= Migdal Eder (biblical location) =

Biblical tower once standing near Bethlehem

Migdal Eder (מגדל־עדר Miḡdal ‘Êḏer /he/, "Tower of Eder") is a tower mentioned in the biblical book of Genesis 35:21, in the context of the death of Jacob's wife, Rachel. The biblical record locates it near the present-day city of Bethlehem.

So Rachel died, and she was buried on the way to Ephrath (that is, Bethlehem), and Jacob set up a pillar at her grave; it is the pillar of Rachel's tomb, which is there to this day. Israel [Jacob] journeyed on, and pitched his tent beyond the tower of Eder. (Gen 35:19-21 NRSV)

Many have attempted to identify the exact location of the tower, but early sources differ on the location.

== Connection to the Birth of the Jewish Messiah ==

One scholar, Alfred Edersheim, interpreted Micah 4:8, the only other biblical reference to the tower, as a prophecy indicating that the Messiah would be revealed from the "tower of the flock" (Migdal Eder) which he claimed is connected with the town of Bethlehem, southeast of Jerusalem. However, this interpretation is not shared by most modern scholars. The parallelism of Hebrew poetry seems to point in another direction: "The appositional structure of the terms 'watchtower' and 'Zion' seems to negate the possibility that the 'watchtower of the flock' was a tower in the vicinity of Bethlehem (Genesis 35:19-21)." Instead, the thought is that this verse communicates an image of God watching over his people from Mount Zion as a shepherd watches over his flock:[I]t shares the symbolism of the flock and I AMs kingship, but it advances the argument by predicting that Mount Zion, to which the flock has been regathered, will become a tower guaranteeing its security and survival as it did in David's epoch. The picture of the flock in 4:6-7A fades into that of the tower, Mount Zion, in 4:7A-8. From his watchtower a shepherd overlooked his flock and protected it against violent animals and vile thieves.
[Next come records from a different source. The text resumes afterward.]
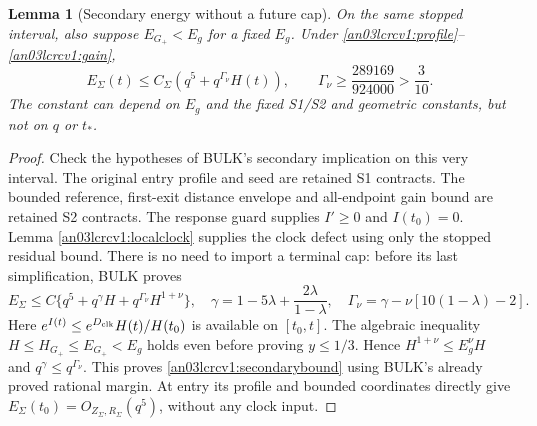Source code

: \documentclass[11pt]{article}
\newtheorem{lemma}[theorem]{Lemma}
\theoremstyle{remark}\newtheorem{remark}[theorem]{Remark}
\newcommand{\Gp}{G_+}
\begin{document}
\begin{lemma}[Secondary energy without a future cap]
\label{an03lcrcv1:secondary}
On the same stopped interval, also suppose $E_{\Gp}<E_g$ for a
fixed $E_g$. Under \eqref{an03lcrcv1:profile}--\eqref{an03lcrcv1:gain},
\begin{equation}\label{an03lcrcv1:secondarybound}
 E_\Sigma(t)\le C_\Sigma(q^5+q^{\Gamma_\nu}H(t)),\qquad
 \Gamma_\nu\ge\frac{289169}{924000}>\frac3{10}.
\end{equation}
The constant can depend on $E_g$ and the fixed S1/S2 and geometric
constants, but not on $q$ or $t_*$.
\end{lemma}
\begin{proof}
Check the hypotheses of BULK's secondary implication on this very
interval. The original entry profile and seed are retained S1
contracts. The bounded reference, first-exit distance envelope and
all-endpoint gain bound are retained S2 contracts. The response
guard supplies $I'\ge0$ and $I(t_0)=0$. Lemma
\ref{an03lcrcv1:localclock} supplies the clock defect using only the
stopped residual bound. There is no need to import a terminal cap:
before its last simplification, BULK proves
\[
 E_\Sigma\le C\{q^5+q^\gamma H+q^{\Gamma_\nu}H^{1+\nu}\},
 \quad \gamma=1-5\lambda+\frac{2\lambda}{1-\lambda},
 \quad \Gamma_\nu=\gamma-\nu[10(1-\lambda)-2].
\]
Here $e^{I(t)}\le e^{D_{\rm clk}}H(t)/H(t_0)$ is available on
$[t_0,t]$. The algebraic inequality
$H\le H_{\Gp}\le E_{\Gp}<E_g$ holds even before proving
$y\le1/3$. Hence $H^{1+\nu}\le E_g^\nu H$ and
$q^\gamma\le q^{\Gamma_\nu}$. This proves
\eqref{an03lcrcv1:secondarybound} using BULK's already proved rational
margin. At entry its profile and bounded coordinates directly give
$E_\Sigma(t_0)=O_{Z_\Sigma,R_\Sigma}(q^5)$, without any clock input.
\end{proof}
\end{document}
To support his view, Edersheim cited Mishnah Shekalim 7.4 and said it "leads to the conclusion, that the flocks, which pastured there, were destined for Temple-sacrifices, and, accordingly, that the shepherds, who watched over them, were not ordinary shepherds." Shekalim 7 is about how to deal with found items and, 7.4 reads:
An animal that was found between Jerusalem and Migdal Eder, or a similar distance in any direction, the males are [considered] burnt offerings. The females are [considered] peace offerings. Rabbi Yehuda says, those which are fitting as a Pesach offering are [considered] Pesach offerings if it is thirty days before the festival.

It referred to Migdal Eder as a distance marker to make a radius around Jerusalem, dictating how lost sheep within this radius could be used as offerings. It does not say that sheep were pastured at the tower.